Saved data entries
§ §
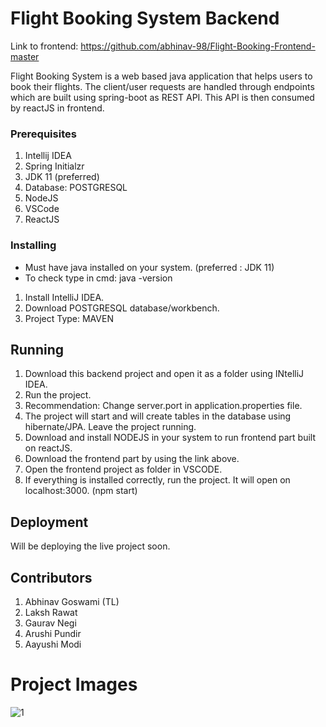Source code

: # Flight Booking System Backend

Link to frontend: https://github.com/abhinav-98/Flight-Booking-Frontend-master

Flight Booking System is a web based java application that helps users to book their flights. The client/user requests are handled through endpoints which are built using spring-boot as REST API. This API is then consumed by reactJS in frontend.

### Prerequisites

1) Intellij IDEA
2) Spring Initialzr
4) JDK 11 (preferred)
5) Database: POSTGRESQL
6) NodeJS
7) VSCode
8) ReactJS


### Installing

* Must have java installed on your system. (preferred : JDK 11)
* To check type in cmd:
  java -version
1) Install IntelliJ IDEA.
2) Download POSTGRESQL database/workbench.
3) Project Type: MAVEN


## Running

1) Download this backend project and open it as a folder using INtelliJ IDEA.
2) Run the project.
3) Recommendation: Change server.port in application.properties file.
4) The project will start and will create tables in the database using hibernate/JPA. Leave the project running.
5) Download and install NODEJS in your system to run frontend part built on reactJS.
6) Download the frontend part by using the link above.
7) Open the frontend project as folder in VSCODE.
8) If everything is installed correctly, run the project. It will open on localhost:3000. (npm start)


## Deployment

Will be deploying the live project soon.

## Contributors
1) Abhinav Goswami (TL)
2) Laksh Rawat
3) Gaurav Negi
4) Arushi Pundir
5) Aayushi Modi

# Project Images
![1](https://user-images.githubusercontent.com/60566576/166874685-e898bbb9-cbda-4add-97f2-4420f9abb6a8.PNG)



 
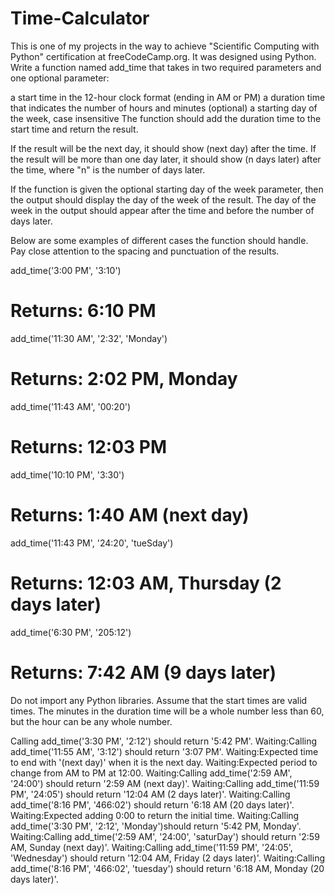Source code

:# Time-Calculator

This is one of my projects in the way to achieve "Scientific Computing with Python" certification at freeCodeCamp.org. It was designed using Python. 
Write a function named add_time that takes in two required parameters and one optional parameter:

a start time in the 12-hour clock format (ending in AM or PM)
a duration time that indicates the number of hours and minutes
(optional) a starting day of the week, case insensitive
The function should add the duration time to the start time and return the result.

If the result will be the next day, it should show (next day) after the time. If the result will be more than one day later, it should show (n days later) after the time, where "n" is the number of days later.

If the function is given the optional starting day of the week parameter, then the output should display the day of the week of the result. The day of the week in the output should appear after the time and before the number of days later.

Below are some examples of different cases the function should handle. Pay close attention to the spacing and punctuation of the results.

add_time('3:00 PM', '3:10')
# Returns: 6:10 PM

add_time('11:30 AM', '2:32', 'Monday')
# Returns: 2:02 PM, Monday

add_time('11:43 AM', '00:20')
# Returns: 12:03 PM

add_time('10:10 PM', '3:30')
# Returns: 1:40 AM (next day)

add_time('11:43 PM', '24:20', 'tueSday')
# Returns: 12:03 AM, Thursday (2 days later)

add_time('6:30 PM', '205:12')
# Returns: 7:42 AM (9 days later)
Do not import any Python libraries. Assume that the start times are valid times. The minutes in the duration time will be a whole number less than 60, but the hour can be any whole number.

Calling add_time('3:30 PM', '2:12') should return '5:42 PM'.
Waiting:Calling add_time('11:55 AM', '3:12') should return '3:07 PM'.
Waiting:Expected time to end with '(next day)' when it is the next day.
Waiting:Expected period to change from AM to PM at 12:00.
Waiting:Calling add_time('2:59 AM', '24:00') should return '2:59 AM (next day)'.
Waiting:Calling add_time('11:59 PM', '24:05') should return '12:04 AM (2 days later)'.
Waiting:Calling add_time('8:16 PM', '466:02') should return '6:18 AM (20 days later)'.
Waiting:Expected adding 0:00 to return the initial time.
Waiting:Calling add_time('3:30 PM', '2:12', 'Monday')should return '5:42 PM, Monday'.
Waiting:Calling add_time('2:59 AM', '24:00', 'saturDay') should return '2:59 AM, Sunday (next day)'.
Waiting:Calling add_time('11:59 PM', '24:05', 'Wednesday') should return '12:04 AM, Friday (2 days later)'.
Waiting:Calling add_time('8:16 PM', '466:02', 'tuesday') should return '6:18 AM, Monday (20 days later)'.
§ §
Instructions for the task:
Look above for the line that contains "# Returns: 12:03 AM, Thursday (2 days later)". Starting there, transcribe every line exactly until you have copied the line that contains "Waiting:Expected period to".

Task result:
# Returns: 12:03 AM, Thursday (2 days later)

add_time('6:30 PM', '205:12')
# Returns: 7:42 AM (9 days later)
Do not import any Python libraries. Assume that the start times are valid times. The minutes in the duration time will be a whole number less than 60, but the hour can be any whole number.

Calling add_time('3:30 PM', '2:12') should return '5:42 PM'.
Waiting:Calling add_time('11:55 AM', '3:12') should return '3:07 PM'.
Waiting:Expected time to end with '(next day)' when it is the next day.
Waiting:Expected period to change from AM to PM at 12:00.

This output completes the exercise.